From the comment https://github.com/eclipse-openj9/openj9/pull/15907#discussion_r973092054:

I suggest we're overdue for the introduction of a helper function for this (that would do nothing on platforms where it's not required). The need for it may extend to other platforms in the future: a helper function would make dealing with that much more straight-forward.

knn-k avatar Sep 19 '22 22:09 knn-k

AArch64 macOS seems to have no API for getting the current protection mode of a thread. We can do like the following if there is such an API. We need a different solution. Perhaps adding a new entry for the protection mode in thread-local storage?

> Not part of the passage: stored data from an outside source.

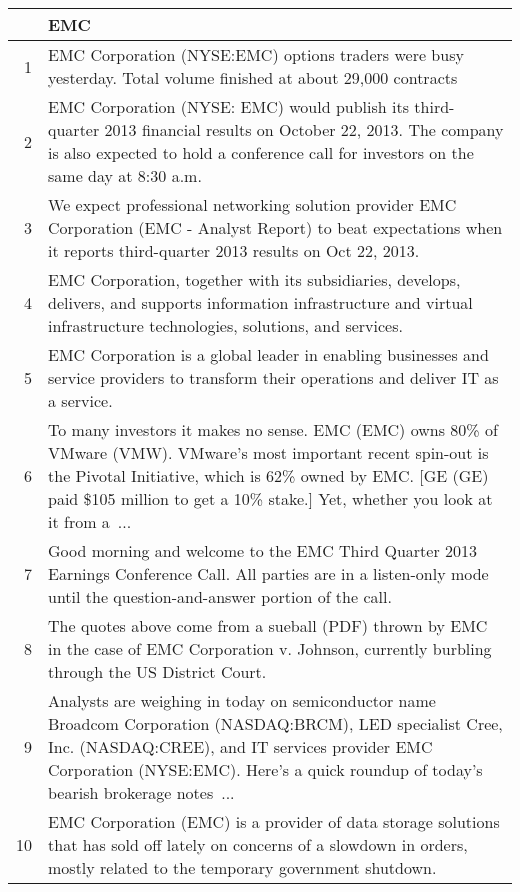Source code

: \documentclass{tufte-handout}\usepackage[]{graphicx}\usepackage[]{color}
\begin{document}
\begin{tabularx}{\textwidth}{rX}
  \hline
 & EMC \\ 
  \hline
1 &  EMC Corporation (NYSE:EMC) options traders were busy yesterday. Total volume finished at about 29,000 contracts  \\ 
  2 &  EMC Corporation (NYSE: EMC) would publish its third-quarter 2013 financial results on October 22, 2013. The company is also expected to hold a conference call for investors on the same day at 8:30 a.m.  \\ 
  3 &  We expect professional networking solution provider EMC Corporation (EMC - Analyst Report) to beat expectations when it reports third-quarter 2013 results on Oct 22, 2013.  \\ 
  4 &  EMC Corporation, together with its subsidiaries, develops, delivers, and supports information infrastructure and virtual infrastructure technologies, solutions, and services.  \\ 
  5 &  EMC Corporation is a global leader in enabling businesses and service providers to transform their operations and deliver IT as a service.  \\ 
  6 &  To many investors it makes no sense. EMC (EMC) owns 80\% of VMware (VMW). VMware's most important recent spin-out is the Pivotal Initiative, which is 62\% owned by EMC. [GE (GE) paid \$105 million to get a 10\% stake.] Yet, whether you look at it from a ...  \\ 
  7 &  Good morning and welcome to the EMC Third Quarter 2013 Earnings Conference Call. All parties are in a listen-only mode until the question-and-answer portion of the call.  \\ 
  8 &  The quotes above come from a sueball (PDF) thrown by EMC in the case of EMC Corporation v. Johnson, currently burbling through the US District Court.  \\ 
  9 &  Analysts are weighing in today on semiconductor name Broadcom Corporation (NASDAQ:BRCM), LED specialist Cree, Inc. (NASDAQ:CREE), and IT services provider EMC Corporation (NYSE:EMC). Here's a quick roundup of today's bearish brokerage notes ...  \\ 
  10 &  EMC Corporation (EMC) is a provider of data storage solutions that has sold off lately on concerns of a slowdown in orders, mostly related to the temporary government shutdown.  \\ 
   \hline
\end{tabularx}
\end{document}
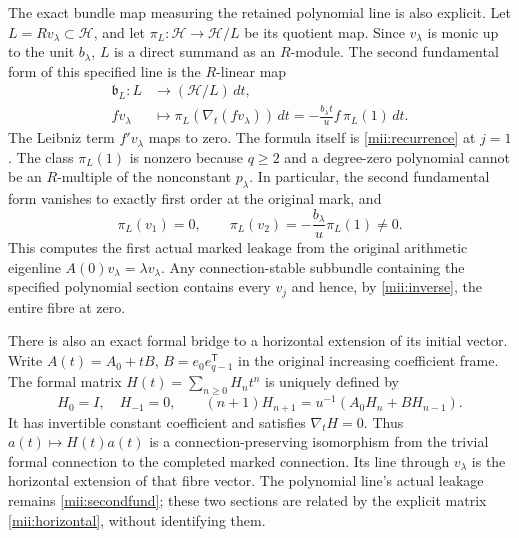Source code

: \documentclass[11pt]{article}
\begin{document}
The exact bundle map measuring the retained polynomial line is
also explicit. Let $L=R v_\lambda\subset\mathscr H$, and let
$\pi_L:\mathscr H\to\mathscr H/L$ be its quotient map. Since
$v_\lambda$ is monic up to the unit $b_\lambda$, $L$ is a direct
summand as an $R$-module. The second fundamental form of this
specified line is the $R$-linear map
\begin{equation}\tag{MII23}\label{mii:secondfund}
 \begin{aligned}
 \mathfrak b_L:L&\longrightarrow(\mathscr H/L)\,dt,\\
 f v_\lambda&\longmapsto
       \pi_L(\nabla_t(fv_\lambda))\,dt
       =-\frac{b_\lambda t}{u}f\,\pi_L(1)\,dt.
 \end{aligned}
\end{equation}
The Leibniz term $f'v_\lambda$ maps to zero. The formula itself
is \eqref{mii:recurrence} at $j=1$. The class $\pi_L(1)$ is
nonzero because $q\ge2$ and a degree-zero polynomial cannot be
an $R$-multiple of the nonconstant $p_\lambda$. In particular,
the second fundamental form vanishes to exactly first order
at the original mark, and
\begin{equation}\tag{MII24}\label{mii:secondjet}
 \pi_L(v_1)=0,\qquad
 \pi_L(v_2)=-\frac{b_\lambda}{u}\pi_L(1)\ne0.
\end{equation}
This computes the first actual marked leakage from the original
arithmetic eigenline $A(0)v_\lambda=\lambda v_\lambda$.
Any connection-stable subbundle containing the specified
polynomial section contains every $v_j$ and hence, by
\eqref{mii:inverse}, the entire fibre at zero.

There is also an exact formal bridge to a horizontal extension
of its initial vector. Write
$A(t)=A_0+tB$, $B=e_0e_{q-1}^{\mathsf T}$ in the original
increasing coefficient frame. The formal matrix
$H(t)=\sum_{n\ge0}H_nt^n$ is uniquely defined by
\begin{equation}\tag{MII25}\label{mii:horizontal}
 H_0=I,\quad H_{-1}=0,\qquad
 (n+1)H_{n+1}=u^{-1}(A_0H_n+B H_{n-1}).
\end{equation}
It has invertible constant coefficient and satisfies
$\nabla_t H=0$. Thus $a(t)\mapsto H(t)a(t)$ is a
connection-preserving isomorphism from the trivial formal
connection to the completed marked connection. Its line through
$v_\lambda$ is the horizontal extension of that fibre vector.
The polynomial line's actual leakage remains
\eqref{mii:secondfund}; these two sections are related by the
explicit matrix \eqref{mii:horizontal}, without identifying them.
\end{document}
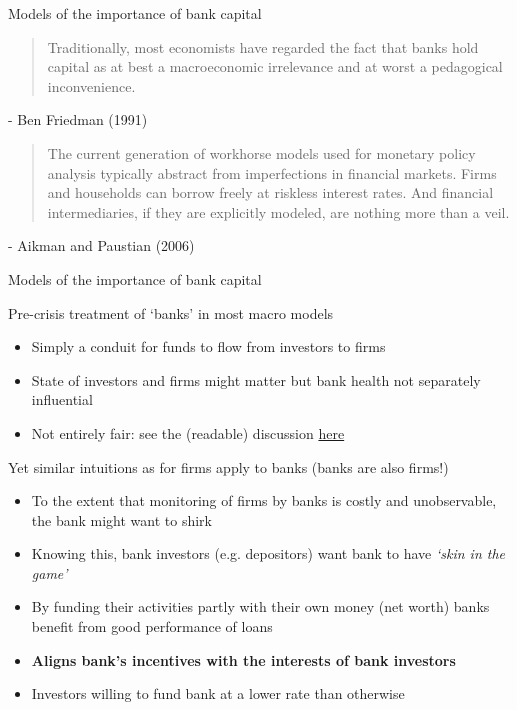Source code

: 

\begin{frame}{Models of the importance of bank capital}

\begin{quote}
Traditionally, most economists have regarded the fact that banks hold capital as at best a
macroeconomic irrelevance and at worst a pedagogical inconvenience.
\end{quote}
\begin{center}
- Ben Friedman (1991)
\end{center}

\begin{quote}
The current generation of workhorse models used for monetary policy analysis typically abstract
from imperfections in financial markets. Firms and households can borrow freely at riskless
interest rates. And financial intermediaries, if they are explicitly modeled, are nothing more than
a veil.
\end{quote}
\begin{center}
- Aikman and Paustian (2006)
\end{center}

\end{frame}



\begin{frame}{Models of the importance of bank capital}

Pre-crisis treatment of `banks' in most macro models
	\begin{itemize}
	\item	Simply a conduit for funds to flow from investors to firms
	\item	State of investors and firms might matter but bank health not separately influential
	\item	Not entirely fair: see the (readable) discussion \href{https://www.jstor.org/stable/2138389}{here}
	\end{itemize}
\vspace{2mm}
Yet similar intuitions as for firms apply to banks (banks are also firms!)
	\begin{itemize}
	\item	To the extent that monitoring of firms by banks is costly and unobservable, the bank might want to shirk
	\item	Knowing this, bank investors (e.g. depositors) want bank to have \textit{`skin in the game'}
	\item	By funding their activities partly with their own money (net worth) banks benefit from good performance of loans
	\item	\textbf{Aligns bank's incentives with the interests of bank investors}
	\item	Investors willing to fund bank at a lower rate than otherwise
	\end{itemize}

\end{frame}

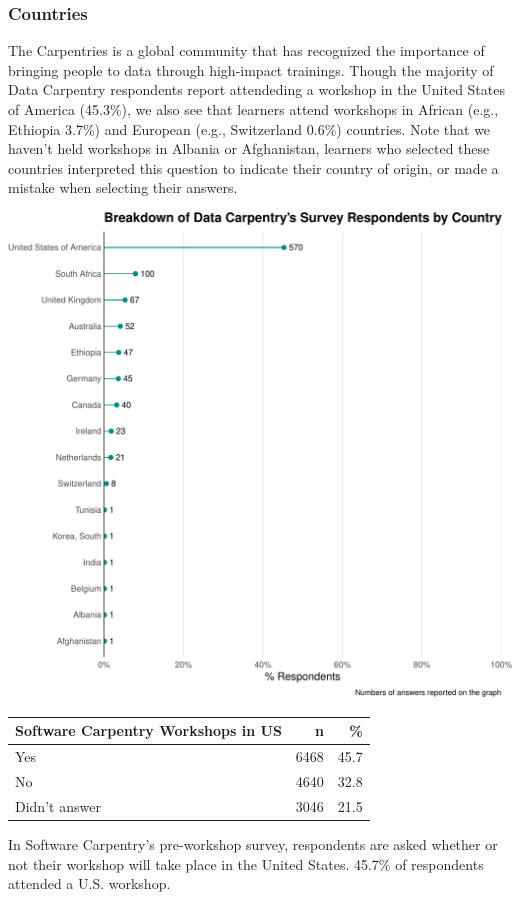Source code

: \documentclass[]{article}
\makeatletter
\def\maxwidth{\ifdim\Gin@nat@width>\linewidth\linewidth\else\Gin@nat@width\fi}
\makeatother
\begin{document}
\subsubsection{Countries}\label{countries}

The Carpentries is a global community that has recognized the importance
of bringing people to data through high-impact trainings. Though the
majority of Data Carpentry respondents report attendeding a workshop in
the United States of America (45.3\%), we also see that learners attend
workshops in African (e.g., Ethiopia 3.7\%) and European (e.g.,
Switzerland 0.6\%) countries. Note that we haven't held workshops in
Albania or Afghanistan, learners who selected these countries
interpreted this question to indicate their country of origin, or made a
mistake when selecting their answers.

\includegraphics[width=\maxwidth]{../figures/dc-country-workshop-plot-1}

\begin{longtable}[]{@{}lrr@{}}
\toprule
Software Carpentry Workshops in US & n & \%\tabularnewline
\midrule
\endhead
Yes & 6468 & 45.7\tabularnewline
No & 4640 & 32.8\tabularnewline
Didn't answer & 3046 & 21.5\tabularnewline
\bottomrule
\end{longtable}

In Software Carpentry's pre-workshop survey, respondents are asked
whether or not their workshop will take place in the United States.
45.7\% of respondents attended a U.S. workshop.
\end{document}
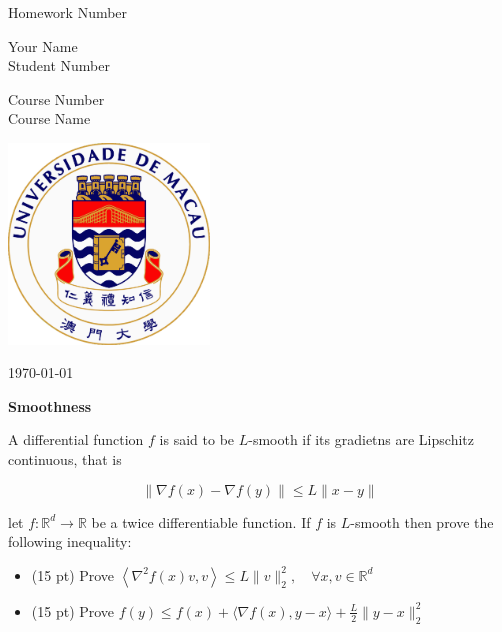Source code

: \documentclass[10pt, a4paper]{article}
\newcommand\course{Course Number\\Course Name}                      %
\newcommand\hwnumber{Homework Number}                         %
\newcommand\Information{Your Name\\Student Number}           %
\begin{document}
\begin{titlepage}
    \begin{center}
        \vspace*{3cm}
            
        \Huge
         \hwnumber  
        
            
        \vspace{1.5cm}
        \Large
            
        \Information
            
        \vfill
        
        \course \ 
            
        \vspace{1.5cm}
            
        \includegraphics[width=0.4\textwidth]{um_badge.png}
        \\
        
        \Large
        
        \today
            
    \end{center}
\end{titlepage}


\newpage
\begin{Problem}
    \textbf{Smoothness} 
    
    A differential function $f$ is said to be $L$-smooth if its gradietns are Lipschitz continuous, that is
    
    $$
    \|\nabla f(x)-\nabla f(y)\| \leq L\|x-y\|
    $$
    
    let $f : \mathbb{R}^{d} \rightarrow \mathbb{R}$ be a twice differentiable function. If $f$ is $L$-smooth then prove the following inequality:
    
    \begin{itemize}
    	\item (15 pt) Prove $\left\langle\nabla^2 f(x) v, v\right\rangle \leq L\|v\|_2^2, \quad \forall x, v \in \mathbb{R}^d$
    	\item (15 pt) Prove	$f(y) \leq f(x)+\langle\nabla f(x), y-x\rangle+\frac{L}{2}\|y-x\|_2^2$
    \end{itemize}
\end{Problem}
    
\end{document}
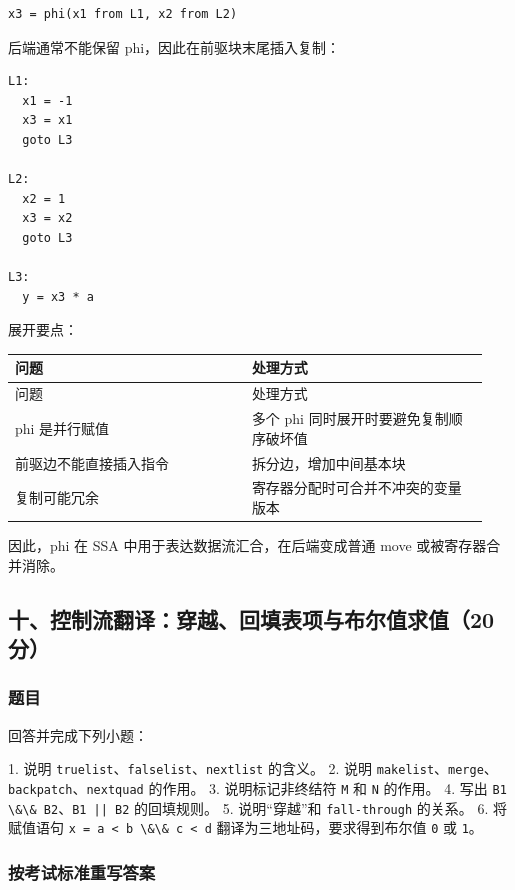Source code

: \documentclass[UTF8]{ctexart}
\begin{document}
\begin{Verbatim}[fontsize=\small,breaklines=true]
x3 = phi(x1 from L1, x2 from L2)
\end{Verbatim}

后端通常不能保留 phi，因此在前驱块末尾插入复制：

\begin{Verbatim}[fontsize=\small,breaklines=true]
L1:
  x1 = -1
  x3 = x1
  goto L3

L2:
  x2 = 1
  x3 = x2
  goto L3

L3:
  y = x3 * a
\end{Verbatim}

展开要点：

\begin{longtable}{|p{0.47\linewidth}|p{0.47\linewidth}|}
\hline
问题 & 处理方式 \\
\hline
\endfirsthead
问题 & 处理方式 \\
\hline
\endhead
phi 是并行赋值 & 多个 phi 同时展开时要避免复制顺序破坏值 \\
\hline
前驱边不能直接插入指令 & 拆分边，增加中间基本块 \\
\hline
复制可能冗余 & 寄存器分配时可合并不冲突的变量版本 \\
\hline
\end{longtable}

因此，phi 在 SSA 中用于表达数据流汇合，在后端变成普通 move 或被寄存器合并消除。

\subsection*{十、控制流翻译：穿越、回填表项与布尔值求值（20 分）}

\subsubsection*{题目}

回答并完成下列小题：

1. 说明 \texttt{truelist}、\texttt{falselist}、\texttt{nextlist} 的含义。 2. 说明 \texttt{makelist}、\texttt{merge}、\texttt{backpatch}、\texttt{nextquad} 的作用。 3. 说明标记非终结符 \texttt{M} 和 \texttt{N} 的作用。 4. 写出 \texttt{B1 \textbackslash{}\&\textbackslash{}\& B2}、\texttt{B1 || B2} 的回填规则。 5. 说明“穿越”和 \texttt{fall-through} 的关系。 6. 将赋值语句 \texttt{x = a < b \textbackslash{}\&\textbackslash{}\& c < d} 翻译为三地址码，要求得到布尔值 \texttt{0} 或 \texttt{1}。

\subsubsection*{按考试标准重写答案}
\end{document}
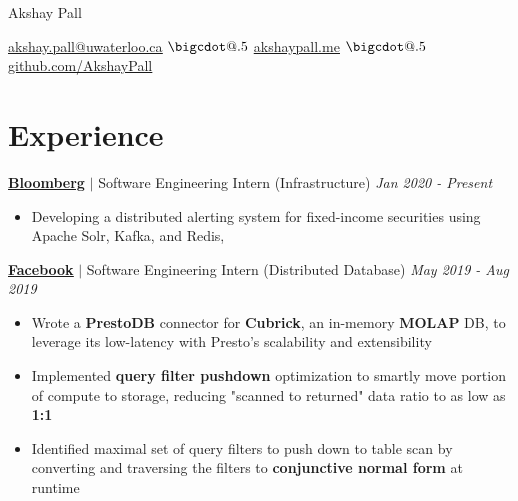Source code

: \documentclass[paper=a4,fontsize=15pt]{scrartcl}
\makeatletter
\newcommand*\bigcdot{\mathpalette\bigcdot@{.5}}
\newcommand*\bigcdot@[2]{\mathbin{\vcenter{\hbox{\scalebox{#2}{$\m@th#1\bullet$}}}}}
\newcommand{\smolboispace}{\vspace*{0.1em}}
\newcommand{\halfspace}{\vspace*{0.5em}}
\newcommand{\bighalfspace}{\vspace*{0.75em}}
\newcommand{\http}[1]{\href{http://#1}{\ul{#1}}}
\newcommand{\https}[1]{\href{https://#1}{\ul{#1}}}
\newcommand{\email}[1]{\href{mailto:#1}{\ul{#1}}}
\makeatother
\begin{document}
\begin{center}
  {\fontsize{35}{40}\selectfont Akshay Pall \par}
  \halfspace
  \smolboispace
  \smolboispace

  {\normalsize
    \email{akshay.pall@uwaterloo.ca}
    $\bigcdot$ \http{akshaypall.me}
    $\bigcdot$ \https{github.com/AkshayPall}
    \par}
\end{center}

\section*{Experience}{}
\normalsize
\noindent \href{https://bloomberg.com}{\textbf{\ul{Bloomberg}}}
$\vert$ \small Software Engineering Intern (Infrastructure)
{\hfill \footnotesize \textit{Jan 2020 - Present}}
\begin{itemize}[noitemsep,leftmargin=20pt,label=\raisebox{0.25ex}{\tiny$\bullet$},topsep=5pt]
  \small
  \item Developing a distributed alerting system for fixed-income securities using Apache Solr,
  Kafka, and Redis, 
\end{itemize}

\smolboispace
\smolboispace
\bighalfspace
\normalsize
\noindent \href{https://facebook.com}{\textbf{\ul{Facebook}}}
$\vert$ \small Software Engineering Intern (Distributed Database)
{\hfill \footnotesize \textit{May 2019 - Aug 2019}}
\begin{itemize}[noitemsep,leftmargin=20pt,label=\raisebox{0.25ex}{\tiny$\bullet$},topsep=5pt]
  \small
    \item Wrote a \textbf{PrestoDB} connector for \textbf{Cubrick}, an in-memory \textbf{MOLAP} DB, to leverage its low-latency with Presto's scalability and extensibility
    \item Implemented \textbf{query filter pushdown} optimization to smartly move portion of compute to storage, reducing "scanned to returned" data ratio to as low as \textbf{1:1}
    \item Identified maximal set of query filters to push down to table scan by converting and traversing the filters to \textbf{conjunctive normal form} at runtime
\end{itemize}
\end{document}
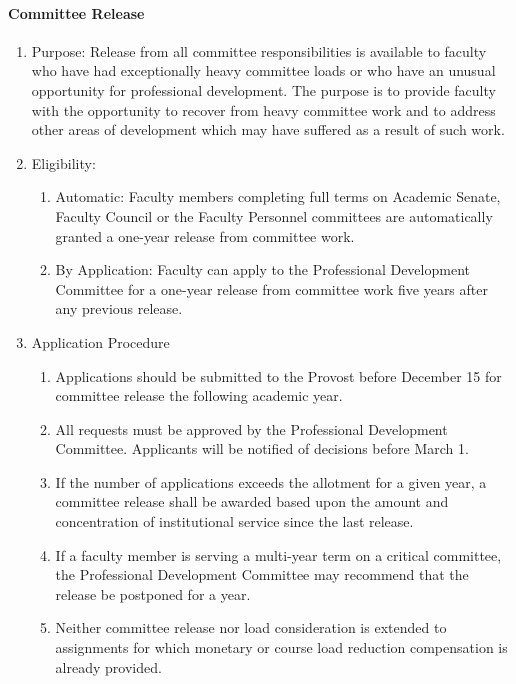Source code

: \documentclass[letterpaper, 11pt]{article}
\begin{document}
			\paragraph{Committee Release}
				\begin{enumerate}[label=\alph*)]
					\item{Purpose:  Release from all committee responsibilities is available to faculty who have had exceptionally heavy committee loads or who have an unusual opportunity for professional development.  The purpose is to provide faculty with the opportunity to recover from heavy committee work and to address other areas of development which may have suffered as a result of such work.}
					\item{Eligibility:
						\begin{enumerate}[label=\arabic*)]
							\item{Automatic:  Faculty members completing full terms on Academic Senate, Faculty Council or the Faculty Personnel committees are automatically granted a one-year release from committee work.}
							\item{By Application:  Faculty can apply to the Professional Development Committee for a one-year release from committee work five years after any previous release.}
						\end{enumerate}
					}
					\item{Application Procedure
						\begin{enumerate}[label=\arabic*)]
							\item{Applications should be submitted to the Provost before December 15 for committee release the following academic year.}
							\item{All requests must be approved by the Professional Development Committee.  Applicants will be notified of decisions before March 1.}
							\item{If the number of applications exceeds the allotment for a given year, a committee release shall be awarded based upon the amount and concentration of institutional service since the last release.}
							\item{If a faculty member is serving a multi-year term on a critical committee, the Professional Development Committee may recommend that the release be postponed for a year.}
							\item{Neither committee release nor load consideration is extended to assignments for which monetary or course load reduction compensation is already provided.}
						\end{enumerate}
					}
				\end{enumerate}
\end{document}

Entering the section for writing to code cache:

prev_mode = get_current_protection_mode(); // No such API available
if (prev_mode == not_writable) {
    pthread_jit_write_protect_np(0); // Enable writing to code cache
}

Exiting the section for writing to code cache:

if (prev_mode == not_writable) {
    pthread_jit_write_protect_np(1); // Stop writing to code cache
}

knn-k avatar Sep 20 '22 01:09 knn-k

I think the TLH solution will solve a lot of concerns, including ones I had brought up a few months ago in the relo code. The TLH can be a counter that gets incremented when one wishes to write to the code cache, and decremented when one wishes to not allow writes to the code cache. This will ensure that recursive calls do not result in a crash, eg:

set writable();   // CC RW
set writable();   // CC RW
  ...
set_unwritable(); // CC RW

// writing to code cache here will not crash

set_unwritable(); // CC RX

FWIW, we can also introduce an API to force RX regardless of scope. However, at least in the scope of a compilation, I don't see this being necessary. The reason for this is we should use RAII as suggested by @Akira1Saitoh in https://github.com/eclipse-openj9/openj9/issues/15518#issuecomment-1247392757.

The RAII object will save the value of the TLH counter at construction and invoke set_writable(); in the destructor, it should invoke set_unwritable() as many times as needed to restore the value of the TLH counter to what it was in the constructor. This then addresses any issues related to exceptions. Ideally we would use RAII as much as possible.

In order to deal with the problem of not knowing the state of the protection mode, at thread start, we force it to one state or another, so that we always know what the outer-most scope's state is.